3. Penn’s best offense runs through Brodeur
Last year, Penn’s best offense was A.J. Brodeur. The 6-8 power forward led the Quakers in scoring as a freshman, and they often needed him to go big if they wanted to win -- just like last year’s La Salle game, when he scored 35 points, his most as a freshman, in a three-point Penn win. This year, teams are certainly much more ready to deal with the Northfield Mt. Hermon (Mass.) product, who’s also making a move out to the ‘4’ after spending most of his rookie year as a center.
Brodeur found it much more difficult to get much going against La Salle this year, taking just seven shots in 46 minutes of action and finishing with a dozen points, half of which came from the foul line. Whenever the ball touched his hands anywhere near the paint, the Explorers immediately double-teamed. However, when Penn was able to get open shots, it was due to those double-teams; Brodeur would kick out to a guard, and a swing pass or two later, typically there was an open shot for someone else.
“Obviously we ran so much stuff for him, but the offense is predicated typically on what they give and what they take away,” Donahue said. “We got a lot out of it when we went into him, he got to the foul line seven times, but I thought they did a good job of that. I’m not happy with the way we played offense these two games.”
Penn’s first two opponents have packed the paint to prevent Brodeur’s scoring opportunities, and they won’t be the only ones to do so.

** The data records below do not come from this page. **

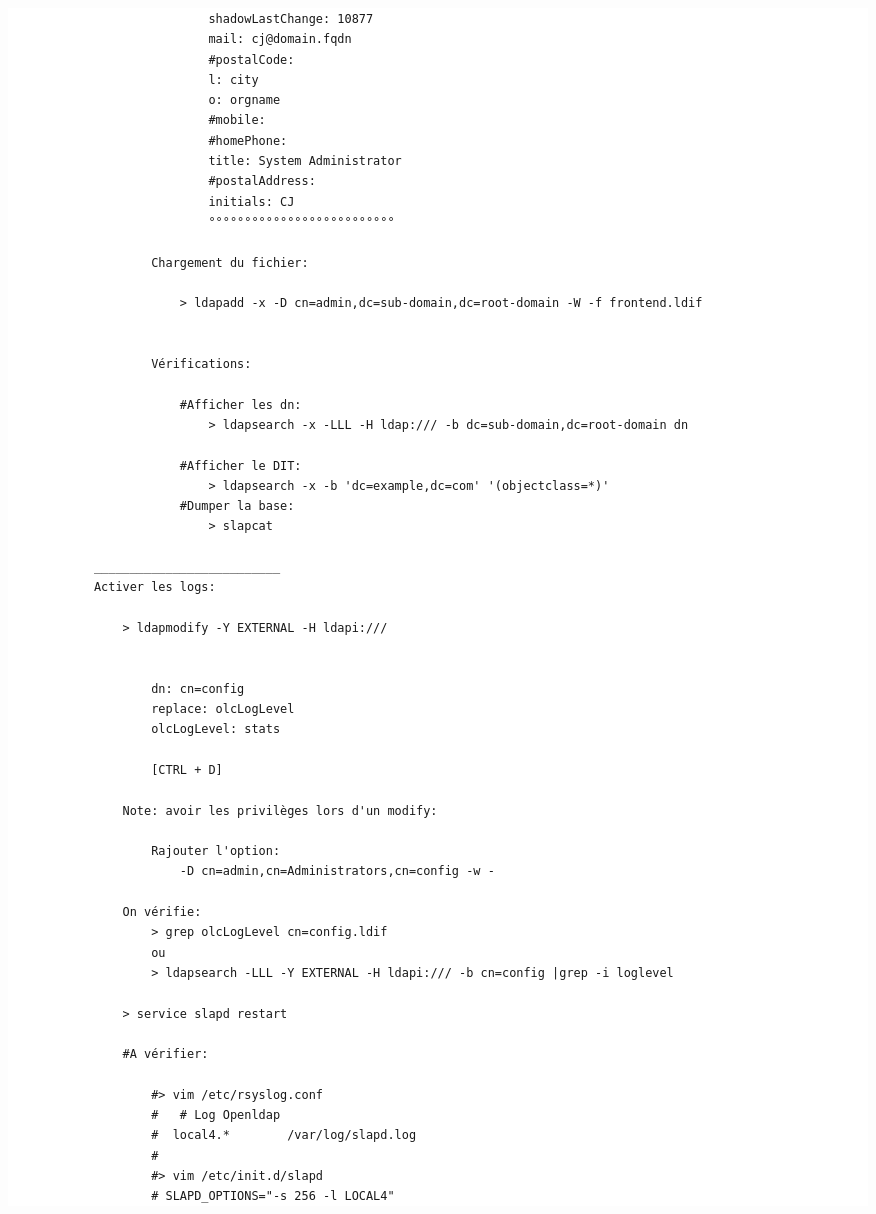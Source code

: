                                 shadowLastChange: 10877
                                mail: cj@domain.fqdn
                                #postalCode:
                                l: city
                                o: orgname
                                #mobile:
                                #homePhone:
                                title: System Administrator
                                #postalAddress: 
                                initials: CJ
                                °°°°°°°°°°°°°°°°°°°°°°°°°°

                        Chargement du fichier:

                            > ldapadd -x -D cn=admin,dc=sub-domain,dc=root-domain -W -f frontend.ldif

			
                        Vérifications:

                            #Afficher les dn:
                                > ldapsearch -x -LLL -H ldap:/// -b dc=sub-domain,dc=root-domain dn 

                            #Afficher le DIT:
                                > ldapsearch -x -b 'dc=example,dc=com' '(objectclass=*)'
                            #Dumper la base:
                                > slapcat

                __________________________
                Activer les logs:

                    > ldapmodify -Y EXTERNAL -H ldapi:///


                        dn: cn=config
                        replace: olcLogLevel
                        olcLogLevel: stats

                        [CTRL + D]

                    Note: avoir les privilèges lors d'un modify:

                        Rajouter l'option:
                            -D cn=admin,cn=Administrators,cn=config -w -

                    On vérifie:
                        > grep olcLogLevel cn=config.ldif
                        ou
                        > ldapsearch -LLL -Y EXTERNAL -H ldapi:/// -b cn=config |grep -i loglevel

                    > service slapd restart

                    #A vérifier:

                        #> vim /etc/rsyslog.conf
                        #   # Log Openldap
                        #  local4.*        /var/log/slapd.log
                        #
                        #> vim /etc/init.d/slapd
                        # SLAPD_OPTIONS="-s 256 -l LOCAL4"
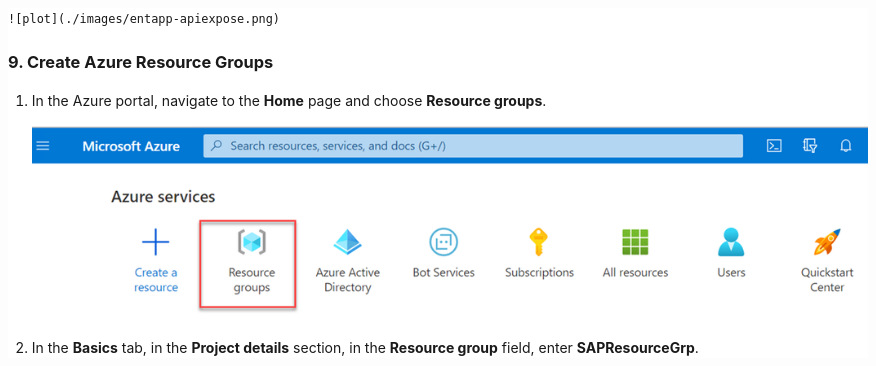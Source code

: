    ![plot](./images/entapp-apiexpose.png)

### 9. Create Azure Resource Groups

1. In the Azure portal, navigate to the **Home** page and choose **Resource groups**.

    ![plot](./images/resourcegrp.png)

2. In the **Basics** tab, in the **Project details** section, in the **Resource group** field, enter **SAPResourceGrp**.
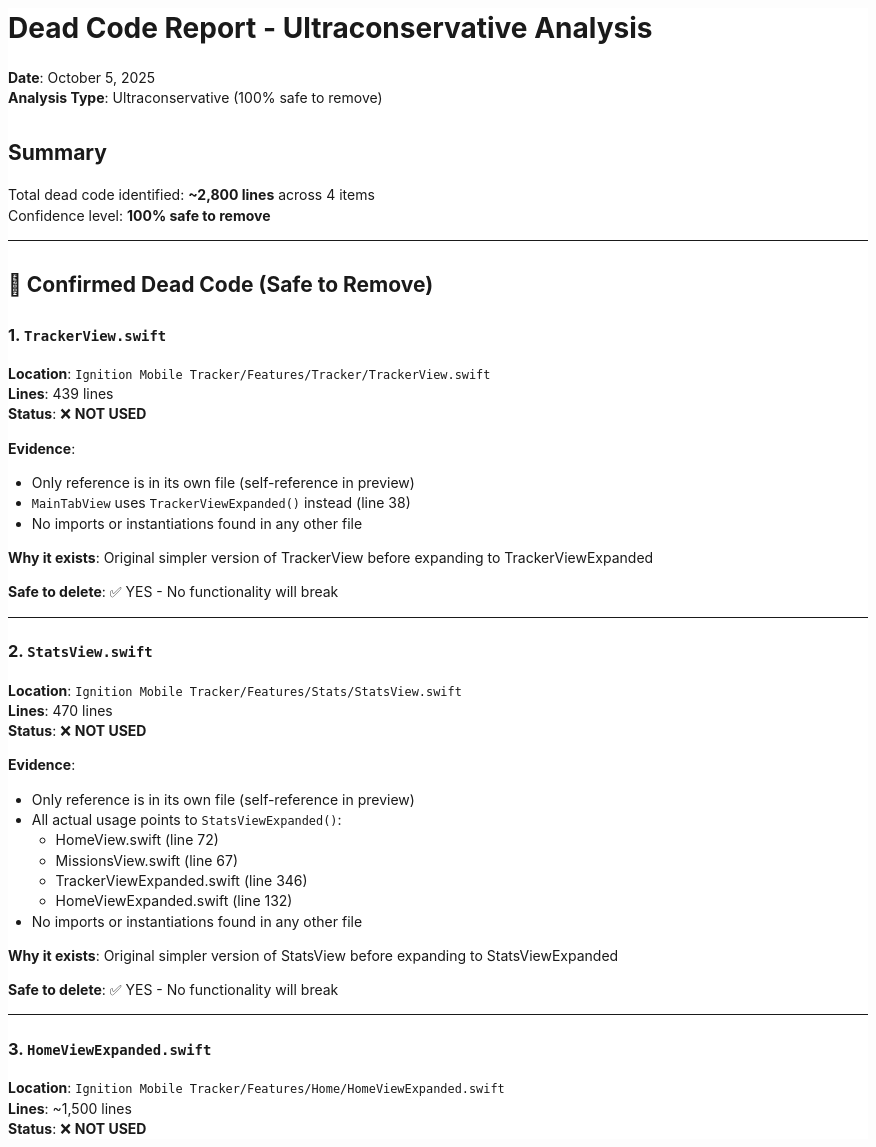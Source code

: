 # Dead Code Report - Ultraconservative Analysis

**Date**: October 5, 2025  
**Analysis Type**: Ultraconservative (100% safe to remove)

## Summary

Total dead code identified: **~2,800 lines** across 4 items  
Confidence level: **100% safe to remove**

---

## 🔴 Confirmed Dead Code (Safe to Remove)

### 1. `TrackerView.swift` 
**Location**: `Ignition Mobile Tracker/Features/Tracker/TrackerView.swift`  
**Lines**: 439 lines  
**Status**: ❌ **NOT USED**

**Evidence**:
- Only reference is in its own file (self-reference in preview)
- `MainTabView` uses `TrackerViewExpanded()` instead (line 38)
- No imports or instantiations found in any other file

**Why it exists**: Original simpler version of TrackerView before expanding to TrackerViewExpanded

**Safe to delete**: ✅ YES - No functionality will break

---

### 2. `StatsView.swift`
**Location**: `Ignition Mobile Tracker/Features/Stats/StatsView.swift`  
**Lines**: 470 lines  
**Status**: ❌ **NOT USED**

**Evidence**:
- Only reference is in its own file (self-reference in preview)
- All actual usage points to `StatsViewExpanded()`:
  - HomeView.swift (line 72)
  - MissionsView.swift (line 67)
  - TrackerViewExpanded.swift (line 346)
  - HomeViewExpanded.swift (line 132)
- No imports or instantiations found in any other file

**Why it exists**: Original simpler version of StatsView before expanding to StatsViewExpanded

**Safe to delete**: ✅ YES - No functionality will break

---

### 3. `HomeViewExpanded.swift`
**Location**: `Ignition Mobile Tracker/Features/Home/HomeViewExpanded.swift`  
**Lines**: ~1,500 lines  
**Status**: ❌ **NOT USED**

The team has shot a combined 51-for-146 (34.9%) against those two defenses, meaning the Quakers will have to find a better game plan going forward. Ryan Betley, who finished Monday’s game with 14 points on 6-12 shooting from the field, looks to be Penn’s go-to shooter. Other than him, the only consistent shooter has been Caleb Wood, who is now 6-for-9 on three-point attempts.

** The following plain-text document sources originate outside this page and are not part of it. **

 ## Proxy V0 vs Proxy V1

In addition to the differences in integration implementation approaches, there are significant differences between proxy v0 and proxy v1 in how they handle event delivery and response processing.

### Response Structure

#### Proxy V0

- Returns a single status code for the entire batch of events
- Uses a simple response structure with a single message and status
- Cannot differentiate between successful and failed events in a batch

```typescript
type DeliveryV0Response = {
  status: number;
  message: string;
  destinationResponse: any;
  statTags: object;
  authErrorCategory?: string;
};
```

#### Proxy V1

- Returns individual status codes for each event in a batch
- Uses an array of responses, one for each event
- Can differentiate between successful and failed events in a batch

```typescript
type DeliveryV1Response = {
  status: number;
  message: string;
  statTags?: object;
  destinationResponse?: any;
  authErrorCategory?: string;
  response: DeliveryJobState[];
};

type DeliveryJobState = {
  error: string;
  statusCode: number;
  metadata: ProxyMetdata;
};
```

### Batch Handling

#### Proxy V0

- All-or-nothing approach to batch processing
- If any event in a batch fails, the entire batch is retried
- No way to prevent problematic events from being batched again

4. Penn adds Johnston to roster
About 90 minutes before the game, the Penn players and coaches gathered in the media room to welcome Tommy Johnston as the newest member of the program. The 12-year-old donned a Penn jersey, signed a “letter of intent” to join the team, and was welcomed as the newest Quaker.
Johnston suffers from hypoplastic left heart syndrome (HLHS), a congenital heart defect that affects approx. one in 4,600 births in the United States. Children born with HLHS undergo multiple surgeries before the age of three and often stay on medication and treatment long-term.
Johnston and Penn were brought together by Team IMPACT, a Boston-based non-profit which, according to its website, “is a national nonprofit that connects children facing serious and chronic illnesses to local college athlete teams.”
When asked who his favorite Penn player was, Johnston didn’t hesitate: “Me!”
5. Odds and ends
-- La Salle struggled in the turnover department, coughing it up 17 times against seven turnovers forced. Penn collected 11 steals in the outing. Through two games, La Salle has now turned it over 30 times. Giannini noted afterwards that his team was turning it over more when they were trying to run plays, and less often when they were just running their basic motion offense.
-- Penn was 16-25 from the foul line, once again wasting free opportunities to score. The Quakers were 65.7 percent free throw shooters last season, one of the worst marks in the country. A.J. Brodeur, who has struggled from the line, was 6-for-7 against La Salle; it wasn’t his fault this time around. Darnell Foreman went 5-for-10 from the line and Antonio Woods was 3-for-6, while Max Rothschild was 2-2 in his 14-point, 11-rebound performance.